# WORK REQUEST:
Omit the images. Copy each entry word for word.

# Source texts of formatted documents:
+--

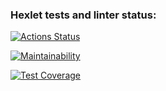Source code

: ### Hexlet tests and linter status:
[![Actions Status](https://github.com/alekseevgr/python-project-49/actions/workflows/hexlet-check.yml/badge.svg)](https://github.com/alekseevgr/python-project-49/actions)

[![Maintainability](https://api.codeclimate.com/v1/badges/4ced3a4070da9c62c692/maintainability)](https://codeclimate.com/github/alekseevgr/python-project-49/maintainability)


[![Test Coverage](https://api.codeclimate.com/v1/badges/4ced3a4070da9c62c692/test_coverage)](https://codeclimate.com/github/alekseevgr/python-project-49/test_coverage)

+--

# TASK RESULT:
Source code

: ### Hexlet tests and linter status:
[![Actions Status](https://github.com/alekseevgr/python-project-49/actions/workflows/hexlet-check.yml/badge.svg)](https://github.com/alekseevgr/python-project-49/actions)

[![Maintainability](https://api.codeclimate.com/v1/badges/4ced3a4070da9c62c692/maintainability)](https://codeclimate.com/github/alekseevgr/python-project-49/maintainability)


[![Test Coverage](https://api.codeclimate.com/v1/badges/4ced3a4070da9c62c692/test_coverage)](https://codeclimate.com/github/alekseevgr/python-project-49/test_coverage)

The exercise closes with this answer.